[Stored records]

---

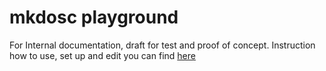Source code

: # mkdosc playground

For Internal documentation, draft for test and proof of concept.
Instruction how to use, set up and edit you can find [here](docs/mkdocs-intro.md)


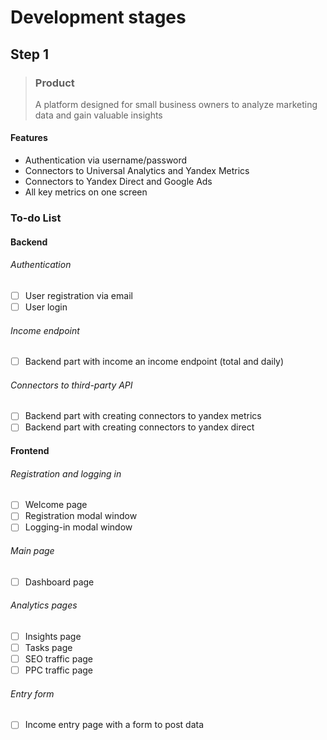 # Development stages

## Step 1

> ### Product
> A platform designed for small business owners
> to analyze marketing data and gain valuable insights
#### Features
- Authentication via username/password
- Connectors to Universal Analytics and Yandex Metrics
- Connectors to Yandex Direct and Google Ads
- All key metrics on one screen

### To-do List

#### Backend
###### Authentication
- [ ] User registration via email
- [ ] User login
###### Income endpoint
- [ ] Backend part with income an income endpoint (total and daily)
###### Connectors to third-party API
- [ ] Backend part with creating connectors to yandex metrics
- [ ] Backend part with creating connectors to yandex direct

#### Frontend
###### Registration and logging in
- [ ] Welcome page
- [ ] Registration modal window
- [ ] Logging-in modal window
###### Main page
- [ ] Dashboard page
###### Analytics pages
- [ ] Insights page
- [ ] Tasks page
- [ ] SEO traffic page
- [ ] PPC traffic page
###### Entry form
- [ ] Income entry page with a form to post data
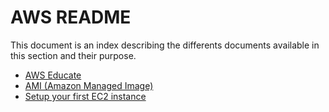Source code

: # AWS README

This document is an index describing the differents documents available in this section and their purpose.

- [AWS Educate](./aws-educate.md)
- [AMI (Amazon Managed Image)](./amazon-managed-image.md)
- [Setup your first EC2 instance](./setup-ec2-instance.md)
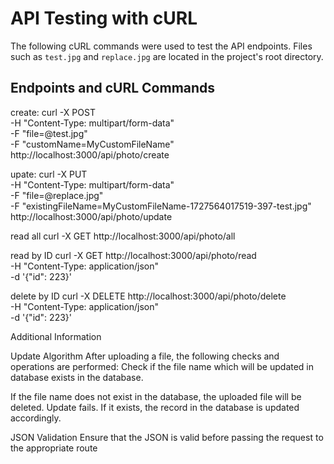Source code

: # API Testing with cURL

The following cURL commands were used to test the API endpoints. Files such as `test.jpg` and `replace.jpg` are located in the project's root directory.

## Endpoints and cURL Commands




create:
curl -X POST \
  -H "Content-Type: multipart/form-data" \
  -F "file=@test.jpg" \
  -F "customName=MyCustomFileName" \
  http://localhost:3000/api/photo/create

upate:
curl -X PUT \
  -H "Content-Type: multipart/form-data" \
  -F "file=@replace.jpg" \
  -F "existingFileName=MyCustomFileName-1727564017519-397-test.jpg" \
  http://localhost:3000/api/photo/update

read all
curl -X GET http://localhost:3000/api/photo/all

read by ID
curl -X GET http://localhost:3000/api/photo/read \
  -H "Content-Type: application/json" \
  -d '{"id": 223}'

delete by ID
curl -X DELETE http://localhost:3000/api/photo/delete \
  -H "Content-Type: application/json" \
  -d '{"id": 223}'

Additional Information

Update Algorithm
After uploading a file, the following checks and operations are performed:
Check if the file name which will be updated in database exists in the database.

If the file name does not exist in the database, the uploaded file will be deleted. Update fails.
If it exists, the record in the database is updated accordingly.

JSON Validation
Ensure that the JSON is valid before passing the request to the appropriate route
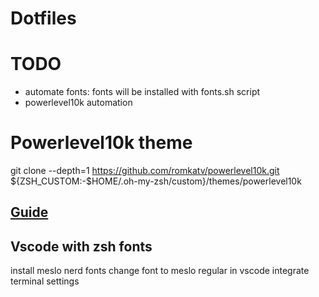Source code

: # Dotfiles

# TODO
- automate fonts: fonts will be installed with fonts.sh script
- powerlevel10k automation
# Powerlevel10k theme
git clone --depth=1 https://github.com/romkatv/powerlevel10k.git ${ZSH_CUSTOM:-$HOME/.oh-my-zsh/custom}/themes/powerlevel10k



## [Guide](https://github.com/anishathalye/dotbot)

## Vscode with zsh fonts
install meslo nerd fonts
change font to meslo regular in vscode integrate terminal settings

---

Your answer must be the exact lines of the records from the first one through the line containing "- [AMI (Amazon", with no pictures in it.

◆ **Result for this task**:
Source code

: # mkdosc playground

For Internal documentation, draft for test and proof of concept.
Instruction how to use, set up and edit you can find [here](docs/mkdocs-intro.md)


 # Development stages

## Step 1

> ### Product
> A platform designed for small business owners
> to analyze marketing data and gain valuable insights
#### Features
- Authentication via username/password
- Connectors to Universal Analytics and Yandex Metrics
- Connectors to Yandex Direct and Google Ads
- All key metrics on one screen

### To-do List

#### Backend
###### Authentication
- [ ] User registration via email
- [ ] User login
###### Income endpoint
- [ ] Backend part with income an income endpoint (total and daily)
###### Connectors to third-party API
- [ ] Backend part with creating connectors to yandex metrics
- [ ] Backend part with creating connectors to yandex direct

#### Frontend
###### Registration and logging in
- [ ] Welcome page
- [ ] Registration modal window
- [ ] Logging-in modal window
###### Main page
- [ ] Dashboard page
###### Analytics pages
- [ ] Insights page
- [ ] Tasks page
- [ ] SEO traffic page
- [ ] PPC traffic page
###### Entry form
- [ ] Income entry page with a form to post data
Source code

: # AWS README

This document is an index describing the differents documents available in this section and their purpose.

- [AWS Educate](./aws-educate.md)
- [AMI (Amazon Managed Image)](./amazon-managed-image.md)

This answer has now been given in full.